Actuellement en Syrie, quand les fous, les voyous et les extrémistes peuvent librement se procurer des armes, il faut comprendre que sa vie est menacée quand on croit à la révolution syrienne, et que 24H/24 on peut se faire tuer. Il faut reconsidérer son engagement à faire le sacrifice de tout ce à quoi l'on tient, que ce soit la liberté ou même la vie, pour ouvrir le chemin vers une Syrie libre d'emprisonnement, de kidnappings et de prisons secrètes.

Actuellement en Syrie, si on ne se sent pas menacé ou concerné par sa propre sécurité et si vos amis ne vous alertent pas et ne vous font pas part de leurs craintes par rapport à ce que vous écrivez, il faut se poser la question des concessions que l'on peut faire à la peur et considérer les injustices dont on est témoin pour décider des situations que l'on peut ignorer et auxquelles on va tourner le dos.

Par cet article, je souhaite ajouter ma voix aux 46 organisations de défense des droits humains, dont Human Rights Watch et Amnesty International, et tenir l'Armée Islamique, dirigée par  Zahran Alloush, pour responsable de la disparition de Razan Zaitouneh, de son mari Wael Hammada, de Sameera Khalil et de Nadhem Hammadi.

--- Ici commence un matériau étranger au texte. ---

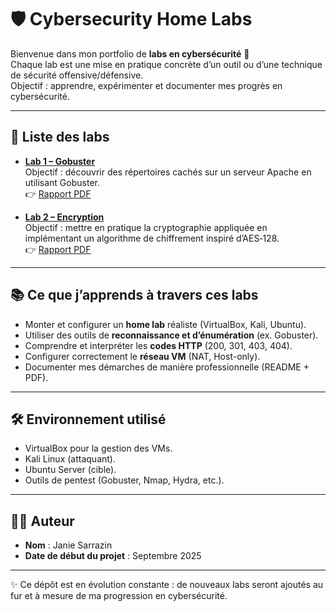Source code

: # 🛡️ Cybersecurity Home Labs

Bienvenue dans mon portfolio de **labs en cybersécurité** 🎯  
Chaque lab est une mise en pratique concrète d’un outil ou d’une technique de sécurité offensive/défensive.  
Objectif : apprendre, expérimenter et documenter mes progrès en cybersécurité.

---

## 📂 Liste des labs


- [**Lab 1 – Gobuster**](Lab_1_Gobuster/)  
  Objectif : découvrir des répertoires cachés sur un serveur Apache en utilisant Gobuster.  
  👉 [Rapport PDF](Lab_1_Gobuster/cybersecurity-homelab_01_gobuster_biffé.pdf)

 - [**Lab 2 – Encryption**](Lab_1_Gobuster/)  
  Objectif : mettre en pratique la cryptographie appliquée en implémentant un algorithme de chiffrement inspiré d’AES‑128.  
  👉 [Rapport PDF](Lab_1_Gobuster/cybersecurity-homelab_01_gobuster_biffé.pdf)

   


---

## 📚 Ce que j’apprends à travers ces labs
- Monter et configurer un **home lab** réaliste (VirtualBox, Kali, Ubuntu).  
- Utiliser des outils de **reconnaissance et d’énumération** (ex. Gobuster).  
- Comprendre et interpréter les **codes HTTP** (200, 301, 403, 404).  
- Configurer correctement le **réseau VM** (NAT, Host-only).  
- Documenter mes démarches de manière professionnelle (README + PDF).  

---

## 🛠️ Environnement utilisé
- VirtualBox pour la gestion des VMs.  
- Kali Linux (attaquant).  
- Ubuntu Server (cible).  
- Outils de pentest (Gobuster, Nmap, Hydra, etc.).  

---

## 👩‍💻 Auteur
- **Nom** : Janie Sarrazin  
- **Date de début du projet** : Septembre 2025  

---

✨ Ce dépôt est en évolution constante : de nouveaux labs seront ajoutés au fur et à mesure de ma progression en cybersécurité.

J'irai même plus loin en écrivant que le kidnapping de ces activistes reflète l'ambition dictatoriale de kidnapper toute une nation en supprimant sa révolution.

J'en appelle à vous tous pour soutenir la campagne de libération des activistes syriens sous le hashtag #Douma4. Je voudrais remercier ici ceux d'entre vous  qui ont bien voulu ajouter leur nom à la liste des personnes qui sont la cible des dictateurs du monde entier.

Si j'étais dictateur, ou projetais de le devenir, vous seriez tous mes ennemis, pour la simple raison que vous savez lire et écrire, ou tout bonnement parce que vous pensez.